I don't think they like my scarves because I wear a shaper underneath and they want my head in the same position each day. That's a picture of me before simulation. Someone had mentioned wearing a little hat and at first I was like - I don't have those. Psht. Lol, even not at home I found a cute one that I can wear - or at least try to get away with wearing during. I'll just have to redo my scarves before I leave. I can understand their reasoning, but a little prep would have been nice, especially with me freaking out over everything about this part of treatment.

I've thought about bringing my own robe and house shoes to rads, then I can tell myself it's a laser spa treatment. >.< I imagine they are so sick of me and my complaining that I may wait on that one.

I have LE, too, and that's another thing that has me completely off the chain about this whole thing. If my MO had done the referral earlier, I could have had the bypass operation by now and probably wouldn't have had any problems. As it stands now, the PTs and I are just starting to figure out how to control the LE after about 8-9 months. I almost had a cow when I heard they would be zapping healthy lymph nodes.

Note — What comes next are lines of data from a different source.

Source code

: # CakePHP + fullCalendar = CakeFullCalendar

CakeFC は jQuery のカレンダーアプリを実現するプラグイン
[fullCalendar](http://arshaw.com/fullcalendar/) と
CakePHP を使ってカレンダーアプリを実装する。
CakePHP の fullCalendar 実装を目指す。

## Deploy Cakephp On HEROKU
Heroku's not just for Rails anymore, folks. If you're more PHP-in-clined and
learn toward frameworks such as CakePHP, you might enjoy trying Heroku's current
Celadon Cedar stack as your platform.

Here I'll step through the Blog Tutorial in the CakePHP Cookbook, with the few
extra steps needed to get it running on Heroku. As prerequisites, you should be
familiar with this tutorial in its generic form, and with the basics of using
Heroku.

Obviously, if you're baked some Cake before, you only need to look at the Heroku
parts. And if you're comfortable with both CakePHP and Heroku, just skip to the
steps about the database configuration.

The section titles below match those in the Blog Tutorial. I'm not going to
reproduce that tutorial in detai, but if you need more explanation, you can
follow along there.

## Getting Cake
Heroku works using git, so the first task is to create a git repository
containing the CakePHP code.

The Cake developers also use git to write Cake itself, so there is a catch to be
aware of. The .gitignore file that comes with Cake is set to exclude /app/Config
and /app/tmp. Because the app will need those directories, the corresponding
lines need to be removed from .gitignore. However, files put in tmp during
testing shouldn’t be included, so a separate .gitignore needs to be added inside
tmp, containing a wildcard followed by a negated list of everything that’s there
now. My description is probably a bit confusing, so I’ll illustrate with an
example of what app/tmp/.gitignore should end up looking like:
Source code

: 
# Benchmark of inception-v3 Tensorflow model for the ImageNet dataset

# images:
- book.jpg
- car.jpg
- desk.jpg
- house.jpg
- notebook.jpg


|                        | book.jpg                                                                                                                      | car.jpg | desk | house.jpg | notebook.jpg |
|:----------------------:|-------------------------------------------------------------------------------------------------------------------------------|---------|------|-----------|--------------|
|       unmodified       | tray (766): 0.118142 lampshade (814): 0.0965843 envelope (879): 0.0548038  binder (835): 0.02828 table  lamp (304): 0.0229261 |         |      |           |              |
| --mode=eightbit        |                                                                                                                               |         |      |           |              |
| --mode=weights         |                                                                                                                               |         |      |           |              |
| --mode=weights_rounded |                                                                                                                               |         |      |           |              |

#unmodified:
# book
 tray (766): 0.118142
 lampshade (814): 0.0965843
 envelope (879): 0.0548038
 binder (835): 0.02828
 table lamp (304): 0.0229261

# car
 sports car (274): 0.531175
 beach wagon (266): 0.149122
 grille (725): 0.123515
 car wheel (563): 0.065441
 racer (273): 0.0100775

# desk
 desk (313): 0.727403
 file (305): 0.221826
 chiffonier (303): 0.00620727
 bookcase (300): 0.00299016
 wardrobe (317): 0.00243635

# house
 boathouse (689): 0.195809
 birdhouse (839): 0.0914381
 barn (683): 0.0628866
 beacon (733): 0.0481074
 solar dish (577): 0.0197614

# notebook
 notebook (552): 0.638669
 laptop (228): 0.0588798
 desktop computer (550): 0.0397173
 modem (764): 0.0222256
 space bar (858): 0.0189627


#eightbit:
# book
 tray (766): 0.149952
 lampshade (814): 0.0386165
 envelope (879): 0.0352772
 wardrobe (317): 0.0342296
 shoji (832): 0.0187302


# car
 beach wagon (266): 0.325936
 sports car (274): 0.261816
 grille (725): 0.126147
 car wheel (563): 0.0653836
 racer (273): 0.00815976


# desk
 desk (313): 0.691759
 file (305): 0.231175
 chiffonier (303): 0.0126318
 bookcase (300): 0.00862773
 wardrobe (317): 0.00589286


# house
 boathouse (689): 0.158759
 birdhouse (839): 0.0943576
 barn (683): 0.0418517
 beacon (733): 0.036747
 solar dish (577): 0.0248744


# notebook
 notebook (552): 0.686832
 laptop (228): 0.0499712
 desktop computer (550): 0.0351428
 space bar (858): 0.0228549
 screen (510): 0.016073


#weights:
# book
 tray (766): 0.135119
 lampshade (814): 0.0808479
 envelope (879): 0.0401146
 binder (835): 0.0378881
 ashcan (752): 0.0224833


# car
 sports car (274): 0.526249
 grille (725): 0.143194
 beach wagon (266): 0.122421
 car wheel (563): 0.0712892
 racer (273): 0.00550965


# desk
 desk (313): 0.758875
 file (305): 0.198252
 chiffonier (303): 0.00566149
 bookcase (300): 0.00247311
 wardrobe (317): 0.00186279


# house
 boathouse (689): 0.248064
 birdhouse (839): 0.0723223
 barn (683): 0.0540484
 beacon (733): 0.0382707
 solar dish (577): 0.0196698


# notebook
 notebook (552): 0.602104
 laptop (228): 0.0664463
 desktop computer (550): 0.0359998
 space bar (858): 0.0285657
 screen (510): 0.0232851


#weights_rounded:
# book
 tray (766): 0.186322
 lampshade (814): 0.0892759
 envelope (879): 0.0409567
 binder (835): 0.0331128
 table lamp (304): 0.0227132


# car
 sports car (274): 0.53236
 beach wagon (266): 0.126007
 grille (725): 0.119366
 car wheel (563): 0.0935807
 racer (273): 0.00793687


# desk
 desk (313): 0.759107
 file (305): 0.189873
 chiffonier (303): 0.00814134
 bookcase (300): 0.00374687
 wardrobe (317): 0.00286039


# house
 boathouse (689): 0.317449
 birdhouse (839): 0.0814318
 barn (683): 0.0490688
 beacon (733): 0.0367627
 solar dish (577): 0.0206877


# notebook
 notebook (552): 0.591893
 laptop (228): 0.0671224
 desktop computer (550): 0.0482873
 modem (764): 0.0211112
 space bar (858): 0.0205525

LifeAloft: YAY!!!!!!!!!!!!!!!!!!!!!!!!!!!!!!!!!!!! Congratulations! I feel like we've been through this whole thing just about together and now you're at the finish line. I am SO HAPPY for you!!!!!!!!

marionsgirl

I had 6 weeks of radiation on my left side and completed on February 29. I was on my back for every treatment with both arms over my head. I had to hold my breath several times during every treatment and that was difficult. My lymph nodes were affected so the area of radiation was from my collar bone to my waist and over to the left side. I worked part time and was very tired during radiation. There was some skin irritation and the nurses gave me ointments to use. The last week was a boost week and that was not as difficult as I didn't have to hold my breath. Much quicker too.